IT is worth taking a moment to analyze how commonly assumed models for emotion limit our conversations about how they work in art. People generally operate with what the philosopher Rei Terada describes as "expressive" model for emotion, one in which feelings are assumed to originate inside the body and to find expression on or outside the body. This "ideology of emotion," she writes, "diagrams emotion as something lifted from a depth to a surface." It leads us to measure representations of emotion according to how well we are convinced that those feelings correspond to the interior lives of the audience. This model shapes even the most sophisticated criticism.
...
"Jacques Derrida found that a novel could be moving exactly because the ownership of emotion is troubled and displaced from the reader onto someone else.
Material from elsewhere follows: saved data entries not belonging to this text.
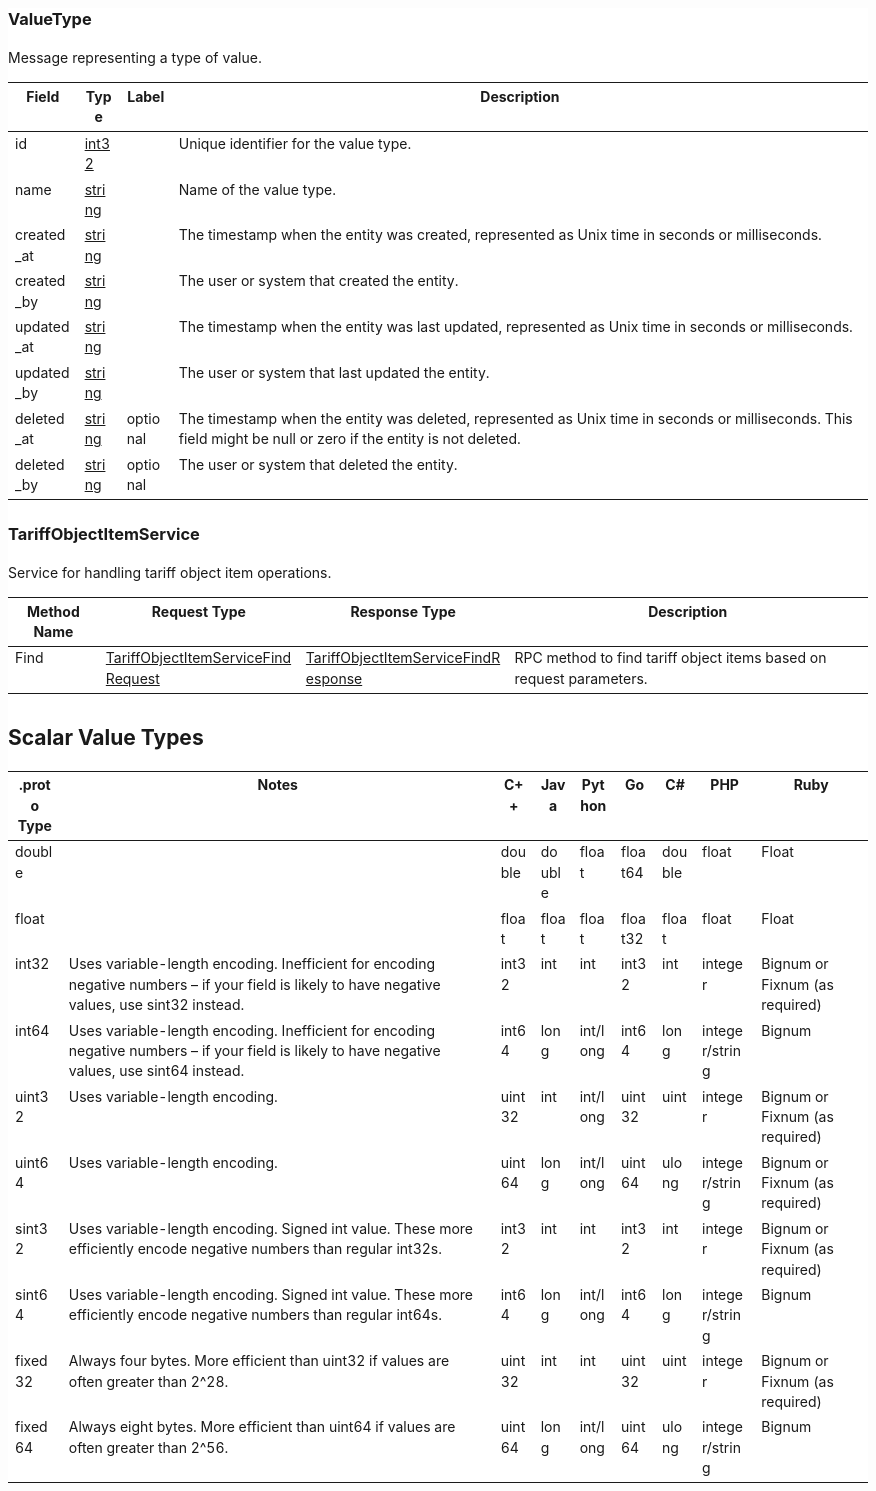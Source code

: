 



<a name="chorus-mom-tariff_object_item-v1-ValueType"></a>

### ValueType
Message representing a type of value.


| Field | Type | Label | Description |
| ----- | ---- | ----- | ----------- |
| id | [int32](#int32) |  | Unique identifier for the value type. |
| name | [string](#string) |  | Name of the value type. |
| created_at | [string](#string) |  | The timestamp when the entity was created, represented as Unix time in seconds or milliseconds. |
| created_by | [string](#string) |  | The user or system that created the entity. |
| updated_at | [string](#string) |  | The timestamp when the entity was last updated, represented as Unix time in seconds or milliseconds. |
| updated_by | [string](#string) |  | The user or system that last updated the entity. |
| deleted_at | [string](#string) | optional | The timestamp when the entity was deleted, represented as Unix time in seconds or milliseconds. This field might be null or zero if the entity is not deleted. |
| deleted_by | [string](#string) | optional | The user or system that deleted the entity. |





 

 

 


<a name="chorus-mom-tariff_object_item-v1-TariffObjectItemService"></a>

### TariffObjectItemService
Service for handling tariff object item operations.

| Method Name | Request Type | Response Type | Description |
| ----------- | ------------ | ------------- | ------------|
| Find | [TariffObjectItemServiceFindRequest](#chorus-mom-tariff_object_item-v1-TariffObjectItemServiceFindRequest) | [TariffObjectItemServiceFindResponse](#chorus-mom-tariff_object_item-v1-TariffObjectItemServiceFindResponse) | RPC method to find tariff object items based on request parameters. |

 



## Scalar Value Types

| .proto Type | Notes | C++ | Java | Python | Go | C# | PHP | Ruby |
| ----------- | ----- | --- | ---- | ------ | -- | -- | --- | ---- |
| <a name="double" /> double |  | double | double | float | float64 | double | float | Float |
| <a name="float" /> float |  | float | float | float | float32 | float | float | Float |
| <a name="int32" /> int32 | Uses variable-length encoding. Inefficient for encoding negative numbers – if your field is likely to have negative values, use sint32 instead. | int32 | int | int | int32 | int | integer | Bignum or Fixnum (as required) |
| <a name="int64" /> int64 | Uses variable-length encoding. Inefficient for encoding negative numbers – if your field is likely to have negative values, use sint64 instead. | int64 | long | int/long | int64 | long | integer/string | Bignum |
| <a name="uint32" /> uint32 | Uses variable-length encoding. | uint32 | int | int/long | uint32 | uint | integer | Bignum or Fixnum (as required) |
| <a name="uint64" /> uint64 | Uses variable-length encoding. | uint64 | long | int/long | uint64 | ulong | integer/string | Bignum or Fixnum (as required) |
| <a name="sint32" /> sint32 | Uses variable-length encoding. Signed int value. These more efficiently encode negative numbers than regular int32s. | int32 | int | int | int32 | int | integer | Bignum or Fixnum (as required) |
| <a name="sint64" /> sint64 | Uses variable-length encoding. Signed int value. These more efficiently encode negative numbers than regular int64s. | int64 | long | int/long | int64 | long | integer/string | Bignum |
| <a name="fixed32" /> fixed32 | Always four bytes. More efficient than uint32 if values are often greater than 2^28. | uint32 | int | int | uint32 | uint | integer | Bignum or Fixnum (as required) |
| <a name="fixed64" /> fixed64 | Always eight bytes. More efficient than uint64 if values are often greater than 2^56. | uint64 | long | int/long | uint64 | ulong | integer/string | Bignum |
The reader doesn't always experience her reactions to novels as proper to her; those feelings seem to live within and around the novel, belonging to the author, to characters, to scenes, situations, and other readers. This perspective considers the mediatedness and the sociality of emotion.
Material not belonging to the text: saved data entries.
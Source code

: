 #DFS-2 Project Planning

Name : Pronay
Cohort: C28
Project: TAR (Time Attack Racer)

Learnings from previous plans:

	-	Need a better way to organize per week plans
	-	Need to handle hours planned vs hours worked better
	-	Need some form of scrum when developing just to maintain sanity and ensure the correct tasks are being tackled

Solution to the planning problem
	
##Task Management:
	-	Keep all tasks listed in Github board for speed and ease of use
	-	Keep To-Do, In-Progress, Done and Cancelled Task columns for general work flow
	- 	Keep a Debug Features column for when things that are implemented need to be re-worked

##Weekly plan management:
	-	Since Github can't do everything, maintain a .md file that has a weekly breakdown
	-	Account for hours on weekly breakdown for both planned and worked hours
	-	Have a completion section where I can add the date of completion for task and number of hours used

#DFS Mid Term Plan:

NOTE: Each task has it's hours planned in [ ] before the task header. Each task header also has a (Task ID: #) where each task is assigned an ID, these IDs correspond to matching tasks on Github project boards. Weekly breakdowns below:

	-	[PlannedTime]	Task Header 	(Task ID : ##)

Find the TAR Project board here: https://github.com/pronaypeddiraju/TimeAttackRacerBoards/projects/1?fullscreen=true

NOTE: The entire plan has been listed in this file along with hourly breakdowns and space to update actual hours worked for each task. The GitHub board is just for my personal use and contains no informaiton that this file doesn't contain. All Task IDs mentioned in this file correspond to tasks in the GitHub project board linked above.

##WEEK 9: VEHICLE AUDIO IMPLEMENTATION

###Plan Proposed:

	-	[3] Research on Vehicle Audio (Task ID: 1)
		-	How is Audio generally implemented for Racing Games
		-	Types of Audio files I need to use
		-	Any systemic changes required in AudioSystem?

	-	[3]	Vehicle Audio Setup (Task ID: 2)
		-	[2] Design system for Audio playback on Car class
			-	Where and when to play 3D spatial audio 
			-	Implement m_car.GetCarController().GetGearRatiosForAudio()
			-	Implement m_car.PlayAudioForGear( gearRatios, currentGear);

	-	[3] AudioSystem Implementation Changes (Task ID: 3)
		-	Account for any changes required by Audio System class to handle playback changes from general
In this model, emotion is not communicated so much as it is circulated, transferred, modulated, and amplified. An expression does not represent an already existing feeling; it is the very thing that makes emotion happen, or, more nearly, it is the thing that sets emotion into motion. Tears migrate."
"Emotions are profoundly intersubjective. They do not happen inside the individual but in relation to others. As Sarah Ahmed explains, most of our models for thinking about emotion treat it as something we have, as something that rises up from the inside (the expressive model cited by Terada) or as something that 'sinks in' from the outside- as the outside world makes us 'feel bad.' "Emotion," she argues, however, "is not something 'I' or 'we' have. Rather it is through emotions , or how we respond to objects and others, that surfaces and boundaries are made." For Ahmed, it is important to understand that emotions are not in either the individual or the social, but produce the very surfaces and boundaries that allow the individual and the social to be delineated as if they were objects. Emotion actually does more than mark the boundary between the self and the other. Emotion brings those boundaries into being, and artists frequently explore the poetics of this fact in their work."